#### The records ####

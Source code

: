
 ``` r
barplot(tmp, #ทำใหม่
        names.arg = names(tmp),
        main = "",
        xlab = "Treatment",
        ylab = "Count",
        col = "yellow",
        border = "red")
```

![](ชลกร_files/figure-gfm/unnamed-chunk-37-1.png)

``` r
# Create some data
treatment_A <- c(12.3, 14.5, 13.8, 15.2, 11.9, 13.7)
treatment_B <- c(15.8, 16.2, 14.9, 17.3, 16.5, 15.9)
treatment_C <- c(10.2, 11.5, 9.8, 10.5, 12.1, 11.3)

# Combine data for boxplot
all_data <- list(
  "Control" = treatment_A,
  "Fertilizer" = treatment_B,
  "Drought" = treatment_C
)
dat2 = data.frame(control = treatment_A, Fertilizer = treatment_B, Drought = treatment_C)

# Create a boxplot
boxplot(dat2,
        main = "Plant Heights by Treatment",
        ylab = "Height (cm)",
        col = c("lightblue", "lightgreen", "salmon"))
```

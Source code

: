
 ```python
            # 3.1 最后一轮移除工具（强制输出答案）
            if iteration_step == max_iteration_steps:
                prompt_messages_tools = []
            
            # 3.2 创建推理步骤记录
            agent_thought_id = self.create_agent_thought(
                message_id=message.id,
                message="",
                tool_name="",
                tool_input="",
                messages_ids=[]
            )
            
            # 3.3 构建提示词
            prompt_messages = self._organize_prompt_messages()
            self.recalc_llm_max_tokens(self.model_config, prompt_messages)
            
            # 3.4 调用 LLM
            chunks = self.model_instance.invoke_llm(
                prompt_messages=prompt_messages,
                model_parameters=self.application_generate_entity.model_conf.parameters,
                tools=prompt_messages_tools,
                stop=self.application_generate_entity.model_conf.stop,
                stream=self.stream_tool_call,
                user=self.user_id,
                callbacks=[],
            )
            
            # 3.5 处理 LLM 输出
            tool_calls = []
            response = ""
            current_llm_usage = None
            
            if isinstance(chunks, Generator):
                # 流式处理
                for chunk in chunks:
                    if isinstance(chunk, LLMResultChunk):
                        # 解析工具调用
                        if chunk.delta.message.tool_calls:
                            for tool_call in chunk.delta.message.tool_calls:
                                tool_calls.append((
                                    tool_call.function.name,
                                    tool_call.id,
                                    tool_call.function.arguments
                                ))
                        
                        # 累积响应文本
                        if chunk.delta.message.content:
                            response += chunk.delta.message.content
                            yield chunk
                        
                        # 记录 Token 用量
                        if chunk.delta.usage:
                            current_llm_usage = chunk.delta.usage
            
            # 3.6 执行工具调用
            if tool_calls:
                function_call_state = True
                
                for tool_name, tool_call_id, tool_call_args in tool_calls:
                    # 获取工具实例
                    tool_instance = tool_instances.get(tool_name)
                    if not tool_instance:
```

####

Go through the records and print each one exactly.

[Task solution]
Source code

:
 ``` r
barplot(tmp, #ทำใหม่
        names.arg = names(tmp),
        main = "",
        xlab = "Treatment",
        ylab = "Count",
        col = "yellow",
        border = "red")
```

![](ชลกร_files/figure-gfm/unnamed-chunk-37-1.png)

``` r
# Create some data
treatment_A <- c(12.3, 14.5, 13.8, 15.2, 11.9, 13.7)
treatment_B <- c(15.8, 16.2, 14.9, 17.3, 16.5, 15.9)
treatment_C <- c(10.2, 11.5, 9.8, 10.5, 12.1, 11.3)

# Combine data for boxplot
all_data <- list(
  "Control" = treatment_A,
  "Fertilizer" = treatment_B,
  "Drought" = treatment_C
)
dat2 = data.frame(control = treatment_A, Fertilizer = treatment_B, Drought = treatment_C)

# Create a boxplot
boxplot(dat2,
        main = "Plant Heights by Treatment",
        ylab = "Height (cm)",
        col = c("lightblue", "lightgreen", "salmon"))
```

Source code

:
 ```python
            # 3.1 最后一轮移除工具（强制输出答案）
            if iteration_step == max_iteration_steps:
                prompt_messages_tools = []
            
            # 3.2 创建推理步骤记录
            agent_thought_id = self.create_agent_thought(
                message_id=message.id,
                message="",
                tool_name="",
                tool_input="",
                messages_ids=[]
            )
            
            # 3.3 构建提示词
            prompt_messages = self._organize_prompt_messages()
            self.recalc_llm_max_tokens(self.model_config, prompt_messages)
            
            # 3.4 调用 LLM
            chunks = self.model_instance.invoke_llm(
                prompt_messages=prompt_messages,
                model_parameters=self.application_generate_entity.model_conf.parameters,
                tools=prompt_messages_tools,
                stop=self.application_generate_entity.model_conf.stop,
                stream=self.stream_tool_call,
                user=self.user_id,
                callbacks=[],
            )
            
            # 3.5 处理 LLM 输出
            tool_calls = []
            response = ""
            current_llm_usage = None
            
            if isinstance(chunks, Generator):
                # 流式处理
                for chunk in chunks:
                    if isinstance(chunk, LLMResultChunk):
                        # 解析工具调用
                        if chunk.delta.message.tool_calls:
                            for tool_call in chunk.delta.message.tool_calls:
                                tool_calls.append((
                                    tool_call.function.name,
                                    tool_call.id,
                                    tool_call.function.arguments
                                ))
                        
                        # 累积响应文本
                        if chunk.delta.message.content:
                            response += chunk.delta.message.content
                            yield chunk
                        
                        # 记录 Token 用量
                        if chunk.delta.usage:
                            current_llm_usage = chunk.delta.usage
            
            # 3.6 执行工具调用
            if tool_calls:
                function_call_state = True
                
                for tool_name, tool_call_id, tool_call_args in tool_calls:
                    # 获取工具实例
                    tool_instance = tool_instances.get(tool_name)
                    if not tool_instance:
```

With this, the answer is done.